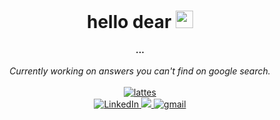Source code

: <h1 align="center">hello dear <img src="https://github.com/wervlad/wervlad/assets/24524555/766d336d-b87d-44ba-807c-c51de2bc6b4d" width="28px" alt=""></h1>

<p align="center">
    <b>...</b><br><br>
    <i>
        Currently working on answers you can't find on google search.<br>
        </i><br>
    <a href="http://lattes.cnpq.br/6065289947296724">
        <img src="https://img.shields.io/badge/-Lattes-orange?style=flat-square&logo=GitBook&logoColor=white&link=http://lattes.cnpq.br/2433599000300626)" alt="lattes">
    <br>
    </a>
    <a href="https://www.linkedin.com/in/castro-63/">
        <img src="https://img.shields.io/badge/LinkedIn-0077B5?style=for-the-badge&logo=linkedin&logoColor=white" alt="LinkedIn">
    </a>
   <a href="https://www.youtube.com/channel/UCERZzub-rY1iICBvkfkSChg?sub_confirmation=1">
      <img src="https://img.shields.io/badge/YouTube-FF0000?style=for-the-badge&logo=youtube&logoColor=white">
      </a>
    <a href="mailto:castro.ethng@gmail.com">
        <img src="https://img.shields.io/badge/Gmail-D14836?style=for-the-badge&logo=gmail&logoColor=white" alt="gmail">
    </a>
    <br>
    
    
   
    
<!--
---
-->
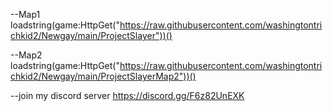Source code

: --Map1
loadstring(game:HttpGet("https://raw.githubusercontent.com/washingtontrichkid2/Newgay/main/ProjectSlayer"))()

--Map2
loadstring(game:HttpGet("https://raw.githubusercontent.com/washingtontrichkid2/Newgay/main/ProjectSlayerMap2"))()

--join my discord server https://discord.gg/F6z82UnEXK
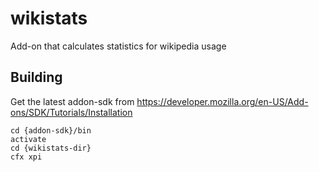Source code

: wikistats
=========

Add-on that calculates statistics for wikipedia usage

Building
-----

Get the latest addon-sdk from https://developer.mozilla.org/en-US/Add-ons/SDK/Tutorials/Installation

	cd {addon-sdk}/bin
	activate
	cd {wikistats-dir}
	cfx xpi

******************************

§ WORK INSTRUCTIONS:
Give back the data exactly, with no images.

§ ANSWER TO THE EXERCISE:
Source code

: <h1 align="center">hello dear <img src="https://github.com/wervlad/wervlad/assets/24524555/766d336d-b87d-44ba-807c-c51de2bc6b4d" width="28px" alt=""></h1>

<p align="center">
    <b>...</b><br><br>
    <i>
        Currently working on answers you can't find on google search.<br>
        </i><br>
    <a href="http://lattes.cnpq.br/6065289947296724">
        <img src="https://img.shields.io/badge/-Lattes-orange?style=flat-square&logo=GitBook&logoColor=white&link=http://lattes.cnpq.br/2433599000300626)" alt="lattes">
    <br>
    </a>
    <a href="https://www.linkedin.com/in/castro-63/">
        <img src="https://img.shields.io/badge/LinkedIn-0077B5?style=for-the-badge&logo=linkedin&logoColor=white" alt="LinkedIn">
    </a>
   <a href="https://www.youtube.com/channel/UCERZzub-rY1iICBvkfkSChg?sub_confirmation=1">
      <img src="https://img.shields.io/badge/YouTube-FF0000?style=for-the-badge&logo=youtube&logoColor=white">
      </a>
    <a href="mailto:castro.ethng@gmail.com">
        <img src="https://img.shields.io/badge/Gmail-D14836?style=for-the-badge&logo=gmail&logoColor=white" alt="gmail">
    </a>
    <br>
    
    
   
    
<!--
---
-->
Source code

: --Map1
loadstring(game:HttpGet("https://raw.githubusercontent.com/washingtontrichkid2/Newgay/main/ProjectSlayer"))()

--Map2
loadstring(game:HttpGet("https://raw.githubusercontent.com/washingtontrichkid2/Newgay/main/ProjectSlayerMap2"))()

--join my discord server https://discord.gg/F6z82UnEXK
Source code

: wikistats
=========

Add-on that calculates statistics for wikipedia usage

Building
-----

Get the latest addon-sdk from https://developer.mozilla.org/en-US/Add-ons/SDK/Tutorials/Installation

	cd {addon-sdk}/bin
	activate
	cd {wikistats-dir}
	cfx xpi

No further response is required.